Search code examples
.netregexlookbehind

How does atomic group inside a positive lookbehind work?


I don't understand why the regex (?<=i:(?>\D*))\d does not match the string i:>1.

The way I undertand it:

  • at index 0: the lookbehind i won't match
  • at index 1: the lookbehind i: won't match
  • at index 2: the lookbehind i:(?>\D*) will match i: but the \d after the lookbehind won't match >
  • at index 3: the lookbehind i:(?>\D*) will match i:> and the \d after the lookbehind will match 1 -> the regex is satisfied

Solution

  • See Regular Expressions Cookbook: Detailed Solutions in Eight Programming Languages:

    .NET allows you to use anything inside lookbehind, and it will actually apply the regular expression from right to left. Both the regular expression inside the lookbehind and the subject text are scanned from right to left.
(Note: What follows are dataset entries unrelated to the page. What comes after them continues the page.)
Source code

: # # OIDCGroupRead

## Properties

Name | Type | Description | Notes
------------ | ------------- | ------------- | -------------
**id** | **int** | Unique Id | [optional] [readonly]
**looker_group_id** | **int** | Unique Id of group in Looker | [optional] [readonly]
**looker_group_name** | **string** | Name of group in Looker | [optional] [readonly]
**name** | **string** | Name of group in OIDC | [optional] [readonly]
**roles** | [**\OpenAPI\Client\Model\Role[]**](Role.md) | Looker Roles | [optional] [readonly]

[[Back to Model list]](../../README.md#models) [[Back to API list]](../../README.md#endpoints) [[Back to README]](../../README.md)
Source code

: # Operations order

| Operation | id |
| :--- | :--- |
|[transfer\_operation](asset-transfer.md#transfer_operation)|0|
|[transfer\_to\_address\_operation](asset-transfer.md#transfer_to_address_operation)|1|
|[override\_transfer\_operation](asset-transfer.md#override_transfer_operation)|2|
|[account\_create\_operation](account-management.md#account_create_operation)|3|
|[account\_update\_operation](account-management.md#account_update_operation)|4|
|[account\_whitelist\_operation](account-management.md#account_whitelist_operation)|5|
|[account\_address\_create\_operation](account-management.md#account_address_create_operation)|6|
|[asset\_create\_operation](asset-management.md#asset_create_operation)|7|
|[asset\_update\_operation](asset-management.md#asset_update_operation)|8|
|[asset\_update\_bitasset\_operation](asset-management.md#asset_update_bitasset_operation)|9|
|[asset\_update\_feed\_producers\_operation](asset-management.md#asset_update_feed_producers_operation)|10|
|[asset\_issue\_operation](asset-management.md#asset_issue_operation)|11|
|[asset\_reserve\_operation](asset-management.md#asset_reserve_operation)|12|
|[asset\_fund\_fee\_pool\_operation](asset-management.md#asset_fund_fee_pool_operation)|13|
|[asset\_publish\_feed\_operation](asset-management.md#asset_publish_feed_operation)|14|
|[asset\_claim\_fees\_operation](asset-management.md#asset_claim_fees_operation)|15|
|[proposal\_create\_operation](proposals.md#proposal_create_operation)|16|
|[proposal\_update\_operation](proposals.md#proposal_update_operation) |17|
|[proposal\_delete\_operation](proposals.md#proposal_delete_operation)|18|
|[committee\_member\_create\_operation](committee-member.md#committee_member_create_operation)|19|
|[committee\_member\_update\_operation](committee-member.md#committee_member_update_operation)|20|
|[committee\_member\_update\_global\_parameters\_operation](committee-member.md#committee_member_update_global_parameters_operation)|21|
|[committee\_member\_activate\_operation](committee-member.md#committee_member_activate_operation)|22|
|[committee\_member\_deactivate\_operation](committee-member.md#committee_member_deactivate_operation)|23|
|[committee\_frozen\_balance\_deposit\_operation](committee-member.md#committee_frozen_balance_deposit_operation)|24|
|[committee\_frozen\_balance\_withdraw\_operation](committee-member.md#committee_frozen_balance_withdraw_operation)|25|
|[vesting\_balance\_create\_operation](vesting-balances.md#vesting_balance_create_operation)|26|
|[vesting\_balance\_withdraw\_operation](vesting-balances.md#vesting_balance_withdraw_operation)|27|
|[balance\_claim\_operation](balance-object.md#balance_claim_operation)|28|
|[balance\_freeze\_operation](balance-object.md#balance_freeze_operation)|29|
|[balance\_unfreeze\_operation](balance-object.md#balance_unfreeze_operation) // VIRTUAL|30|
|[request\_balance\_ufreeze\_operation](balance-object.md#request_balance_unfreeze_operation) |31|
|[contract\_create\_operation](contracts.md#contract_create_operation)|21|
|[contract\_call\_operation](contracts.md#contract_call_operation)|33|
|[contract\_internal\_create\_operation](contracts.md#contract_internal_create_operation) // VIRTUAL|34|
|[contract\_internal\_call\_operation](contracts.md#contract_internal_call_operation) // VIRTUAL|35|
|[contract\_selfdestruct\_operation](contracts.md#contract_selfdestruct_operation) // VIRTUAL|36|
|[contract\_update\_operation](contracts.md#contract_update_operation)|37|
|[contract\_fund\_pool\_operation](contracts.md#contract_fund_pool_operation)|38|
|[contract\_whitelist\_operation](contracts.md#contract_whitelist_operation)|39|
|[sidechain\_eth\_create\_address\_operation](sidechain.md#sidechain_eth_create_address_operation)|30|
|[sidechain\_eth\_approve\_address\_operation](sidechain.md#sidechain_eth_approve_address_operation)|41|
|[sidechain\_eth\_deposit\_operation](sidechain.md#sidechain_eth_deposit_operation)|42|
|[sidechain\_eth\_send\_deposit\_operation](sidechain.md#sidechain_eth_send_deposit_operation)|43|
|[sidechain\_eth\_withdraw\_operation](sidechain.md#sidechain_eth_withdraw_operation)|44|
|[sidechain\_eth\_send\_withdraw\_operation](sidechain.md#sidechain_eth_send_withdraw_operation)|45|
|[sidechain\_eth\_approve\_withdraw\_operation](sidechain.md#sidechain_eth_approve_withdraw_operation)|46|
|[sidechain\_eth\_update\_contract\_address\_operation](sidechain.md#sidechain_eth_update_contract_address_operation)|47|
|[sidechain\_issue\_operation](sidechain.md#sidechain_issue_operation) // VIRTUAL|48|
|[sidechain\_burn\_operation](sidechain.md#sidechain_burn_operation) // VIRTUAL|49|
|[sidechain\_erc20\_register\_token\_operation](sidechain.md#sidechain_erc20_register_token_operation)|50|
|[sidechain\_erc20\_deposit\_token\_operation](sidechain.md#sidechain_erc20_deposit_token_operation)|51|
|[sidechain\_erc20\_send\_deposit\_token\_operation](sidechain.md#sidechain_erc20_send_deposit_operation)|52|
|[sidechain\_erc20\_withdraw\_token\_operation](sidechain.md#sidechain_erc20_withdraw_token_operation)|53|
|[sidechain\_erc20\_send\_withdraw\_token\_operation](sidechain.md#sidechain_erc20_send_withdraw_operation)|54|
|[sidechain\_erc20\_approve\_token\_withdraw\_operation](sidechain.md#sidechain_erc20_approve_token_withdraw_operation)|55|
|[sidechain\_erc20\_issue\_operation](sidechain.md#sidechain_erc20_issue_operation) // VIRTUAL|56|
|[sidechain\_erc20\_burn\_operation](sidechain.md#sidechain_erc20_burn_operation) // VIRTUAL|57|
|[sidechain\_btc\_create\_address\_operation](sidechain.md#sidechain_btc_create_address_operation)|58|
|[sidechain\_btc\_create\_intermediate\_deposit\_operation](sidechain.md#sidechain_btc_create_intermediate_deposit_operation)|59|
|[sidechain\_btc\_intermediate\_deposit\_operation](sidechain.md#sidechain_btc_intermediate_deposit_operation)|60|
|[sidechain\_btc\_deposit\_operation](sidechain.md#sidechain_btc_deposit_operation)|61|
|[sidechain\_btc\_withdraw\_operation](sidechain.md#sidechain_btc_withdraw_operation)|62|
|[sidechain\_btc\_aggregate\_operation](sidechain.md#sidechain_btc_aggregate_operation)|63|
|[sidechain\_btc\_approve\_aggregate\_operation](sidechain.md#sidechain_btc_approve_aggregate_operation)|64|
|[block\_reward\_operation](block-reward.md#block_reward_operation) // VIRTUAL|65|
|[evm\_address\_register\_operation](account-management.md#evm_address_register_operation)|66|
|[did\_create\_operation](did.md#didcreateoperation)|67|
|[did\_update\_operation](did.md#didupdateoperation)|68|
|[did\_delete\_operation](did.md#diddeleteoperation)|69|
    The (?<=i:(?>\D*))\d pattern does not match the 1 in i:>1 because the atomic group (?>\D*) prevents any backtracking into its pattern. The i: (actually, : and then i gets matched) is matched with \D*, and then there no way to re-match i: as the atomic group does not allow backtracking.

    You can also see that (?<=i:(?>[^:\d]*))\d will match 1 in i:>1 because here, [^:\d]* matches any char but : and digits, and thus only comes up to i: and i: is still there to be matched.